**Directions**
The records appear below. Report how many of their lines contain the word "modifications", giving the number alone.

### Source data

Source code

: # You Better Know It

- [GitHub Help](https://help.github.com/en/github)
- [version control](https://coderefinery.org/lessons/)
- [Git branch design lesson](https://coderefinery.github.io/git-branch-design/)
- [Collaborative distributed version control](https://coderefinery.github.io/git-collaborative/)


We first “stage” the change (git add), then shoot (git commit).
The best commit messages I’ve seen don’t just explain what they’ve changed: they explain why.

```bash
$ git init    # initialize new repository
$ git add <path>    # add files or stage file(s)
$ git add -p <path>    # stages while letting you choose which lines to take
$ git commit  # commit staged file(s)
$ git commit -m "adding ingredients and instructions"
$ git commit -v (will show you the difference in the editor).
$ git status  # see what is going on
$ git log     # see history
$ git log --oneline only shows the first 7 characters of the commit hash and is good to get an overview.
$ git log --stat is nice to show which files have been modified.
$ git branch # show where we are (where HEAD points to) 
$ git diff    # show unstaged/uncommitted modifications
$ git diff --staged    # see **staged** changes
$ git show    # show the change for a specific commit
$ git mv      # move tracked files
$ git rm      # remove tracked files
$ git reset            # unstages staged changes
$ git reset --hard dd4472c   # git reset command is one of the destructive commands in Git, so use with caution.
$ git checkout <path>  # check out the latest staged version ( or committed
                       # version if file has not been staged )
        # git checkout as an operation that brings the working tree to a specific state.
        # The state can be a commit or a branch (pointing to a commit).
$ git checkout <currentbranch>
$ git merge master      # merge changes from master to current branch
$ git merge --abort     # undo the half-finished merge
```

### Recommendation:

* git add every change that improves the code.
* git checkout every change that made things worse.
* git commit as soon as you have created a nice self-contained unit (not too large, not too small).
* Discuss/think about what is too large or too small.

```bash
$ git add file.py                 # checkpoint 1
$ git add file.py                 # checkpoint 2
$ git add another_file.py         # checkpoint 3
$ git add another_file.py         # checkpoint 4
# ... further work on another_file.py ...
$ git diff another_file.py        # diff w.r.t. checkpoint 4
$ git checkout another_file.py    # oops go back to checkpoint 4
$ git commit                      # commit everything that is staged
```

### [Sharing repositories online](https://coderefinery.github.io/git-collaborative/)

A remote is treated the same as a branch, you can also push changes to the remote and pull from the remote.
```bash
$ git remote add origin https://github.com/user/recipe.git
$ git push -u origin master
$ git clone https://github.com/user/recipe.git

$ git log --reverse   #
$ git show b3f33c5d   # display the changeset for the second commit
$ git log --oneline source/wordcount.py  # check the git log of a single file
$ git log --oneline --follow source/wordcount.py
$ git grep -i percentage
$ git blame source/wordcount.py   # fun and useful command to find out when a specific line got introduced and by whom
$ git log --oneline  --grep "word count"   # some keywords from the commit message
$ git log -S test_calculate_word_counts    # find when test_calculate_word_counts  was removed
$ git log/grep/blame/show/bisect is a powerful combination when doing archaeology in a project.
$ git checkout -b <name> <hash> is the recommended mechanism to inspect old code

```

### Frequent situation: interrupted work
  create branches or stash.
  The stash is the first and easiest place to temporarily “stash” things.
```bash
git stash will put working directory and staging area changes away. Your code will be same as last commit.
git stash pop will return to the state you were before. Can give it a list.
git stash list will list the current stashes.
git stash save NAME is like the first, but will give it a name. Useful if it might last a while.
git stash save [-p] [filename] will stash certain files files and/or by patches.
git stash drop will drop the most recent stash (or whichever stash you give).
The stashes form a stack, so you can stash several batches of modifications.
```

######

**Output of the task**
2